Petraeus' girlfriend let the cat out of the bag quite a while ago: the CIA had a little prison in (actually, near) the U.S. consulate in Benghazi. Persons thought to pose too great a threat to the political settlement in Libya the CIA has been promoting were scooped up and confined there, sometimes "interrogated harshly," sometimes moved on to larger detention facilities and sometimes ... ?
Some actors on the Libyan political scene resented this, and in particular the Ansar al Sharia militia resented - can you imagine such wickedness? - the detention there of 2 or 3 of its officers. It calculated (perhaps, not without assistance) that by a local concentration of military power it could take the prison/consulate and free these prisoners, and it did so, other things made possible by the overthrow of consulate security also being done at the same time.
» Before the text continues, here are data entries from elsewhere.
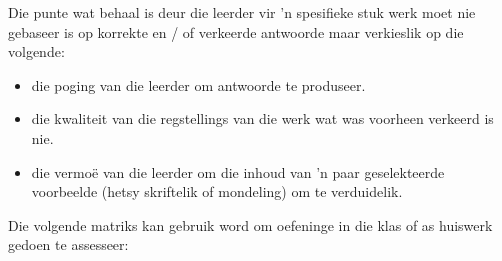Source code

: Die punte wat behaal is deur die leerder vir 'n spesifieke stuk werk moet nie gebaseer is op korrekte en / of verkeerde antwoorde maar verkieslik op die volgende:

\begin{itemize}[noitemsep]
\item
  die poging van die leerder om antwoorde te produseer.
\item
  die kwaliteit van die regstellings van die werk wat was voorheen verkeerd is nie.
\item
  die vermo\"{e} van die leerder om die inhoud van 'n paar geselekteerde voorbeelde (hetsy skriftelik of mondeling) om te verduidelik.
\end{itemize}
Die volgende matriks kan gebruik word om oefeninge in die klas of as huiswerk gedoen te assesseer:

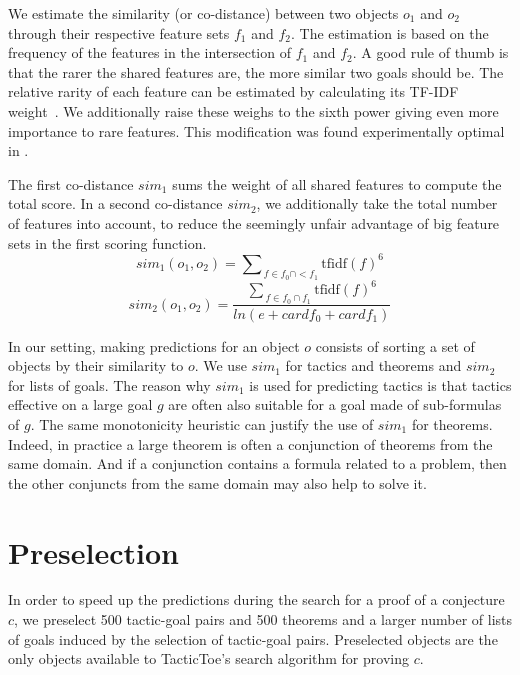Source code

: \documentclass[runningheads,a4paper,draft]{svjour3}
\def\tactictoe{\textsf{TacticToe}\xspace}
\begin{document}
We estimate the similarity (or co-distance) between two objects $o_1$ and $o_2$
through their respective feature sets $f_1$ and $f_2$.
The estimation is based on the frequency of the features in the intersection of
$f_1$ and $f_2$. A good rule of thumb is that the rarer the shared features
are, the more similar two goals should be. The relative rarity of each feature
can be estimated by calculating its TF-IDF weight~\cite{Jones72astatistical}.
We additionally raise these weighs to the sixth power giving
even more importance
to rare features. This modification was found experimentally optimal in
\cite{ckju-pxtp13}.

The first co-distance $sim_1$ sums the weight of all shared
features to compute the total score.
In a second co-distance $sim_2$, we additionally take
the total number of features into account, to reduce the seemingly unfair
advantage of big
feature sets in the first scoring function.
\[sim_1 (o_1, o_2) = {\sum\nolimits_{\,f \in f_0 \cap
<f_1}{\text{tfidf}(f)^{6}}}\]
\[sim_2 (o_1, o_2) = \frac{{\sum\nolimits_{\,f \in f_0 \cap
f_1}{\text{tfidf}(f)^{6}}}}
{ln (e + \mathit{card} f_0 + \mathit{card} f_1)}\]

In our setting, making predictions for an object $o$ consists of sorting a set
of objects by their similarity to $o$. We use $sim_1$ for tactics and theorems
and $sim_2$ for lists of goals. The reason why $sim_1$ is used for
predicting tactics is that tactics effective on a large goal $g$ are often also
suitable for a goal made of sub-formulas of $g$. The same monotonicity
heuristic can justify the use of $sim_1$ for theorems. Indeed, in practice a
large theorem is often a conjunction of theorems from the same domain.
And if a conjunction contains a formula related to a problem, then the other
conjuncts from the same domain may also help to solve it.

\section{Preselection}\label{sec:presel}

In order to speed up the predictions during the search for a proof of a
conjecture $c$, we preselect 500 tactic-goal pairs and 500 theorems and a
larger number of lists of goals induced by the selection of tactic-goal pairs.
Preselected objects are the only objects available to \tactictoe's search
algorithm for proving $c$.

\end{document}
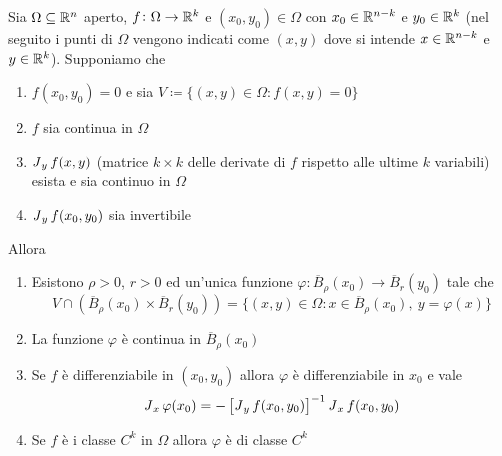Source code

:\begin{thm}
	Sia $ \Omega \subseteq \mathbb{R}^n $ aperto, $ f \colon \Omega \to \mathbb{R}^k $ e $ (x_0, y_0) \in \Omega $ con $ x_0 \in \mathbb{R}^{n - k} $ e $ y_0 \in \mathbb{R}^k $ (nel seguito i punti di $ \Omega $ vengono indicati come $ (x, y) $ dove si intende $ x \in \mathbb{R}^{n - k} $ e $ y \in \mathbb{R}^k $). Supponiamo che
	\begin{enumerate}[label = (\roman*)]
		\item $ f(x_0, y_0) = 0 $ e sia $ V \coloneqq \{(x, y) \in \Omega : f(x, y) = 0\} $
		\item $ f $ sia continua in $ \Omega $
		\item $ \operatorname{\mathit{J}}_y{f}(x, y) $ (matrice $ k \times k $ delle derivate di $ f $ rispetto alle ultime $ k $ variabili) esista e sia continuo in $ \Omega $
		\item $ \operatorname{\mathit{J}}_y{f}(x_0, y_0) $ sia invertibile
	\end{enumerate}
	Allora
	\begin{enumerate}[label = (\arabic*)]
		\item Esistono $ \rho > 0 $, $ r > 0 $ ed un'unica funzione $ \varphi \colon \overline{B}_{\rho}(x_0) \to \overline{B}_{r}(y_0) $ tale che
		\[
		V \cap (\overline{B}_{\rho}(x_0) \times \overline{B}_{r}(y_0)) = \{(x, y) \in \Omega : x \in \overline{B}_{\rho}(x_0) , \ y = \varphi(x)\}
		\]
		\item La funzione $ \varphi $ è continua in $ \overline{B}_{\rho}(x_0) $
		\item Se $ f $ è differenziabile in $ (x_0, y_0) $ allora $ \varphi $ è differenziabile in $ x_0 $ e vale
		\begin{equation}
			\operatorname{\mathit{J}}_x{\varphi}(x_0) = - \left[\operatorname{\mathit{J}}_y{f}(x_0, y_0)\right]^{-1} \operatorname{\mathit{J}}_x{f}(x_0, y_0)
		\end{equation}
		\item Se $ f $ è i classe $ C^k $ in $ \Omega $ allora $ \varphi $ è di classe $ C^k $ 
	\end{enumerate} 
\end{thm}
Since it was in a public speech that the Ms. Broadwell announced this bit of news, the CIA had to issue a public denial (surprise, surprise). (Article)
Sen. McCain's sources, one assumes, are at least as good as Ms. Broadwell's. So whether it was Broadwell's speech that tipped them off or they already knew, McCain and his Washington collaborators were fully aware, well before their recent spate of denunciations targeting Susan Rice, that the CIA had something in Benghazi it had to cover up. The "Innocence of Muslims" film, or rather its sudden and thus far unexplained discovery by Muslims worldwide, might almost seem to have been ready-made cover. Almost, but for the fact that the "Innocence" agitation was already underway when the consulate attack occurred.
One might address this temporal difficulty by supposing that the entity responsible for causing "Innocence" to be publicized in far-flung Islamist circles also had a hand in instigating the attack on the consulate. Then the picture changes from one of temporal inconsistency to one of almost-perfect timing. But why should "the entity" want to see its own prison overrun? (It will be noted that while, over at the consulate, the ambassador and his bodyguards were killed, all the CIA personnel got away from the prison safely.)
One suspects that Ansar al Sharia wanted its officers back more than the CIA really wanted to hold them, but the pressing question is: Who wanted to kill Chris Stevens?
Did Stevens know about the CIA torture facility in the Benghazi consulate, and if so, did he approve? It seems doubtful he could have been without knowledge, and certain he could not have approved. One supposes (one hopes, at least) that the same could be said of the State Department itself, and one doubts that conditions in our Libyan facilities were or are unique.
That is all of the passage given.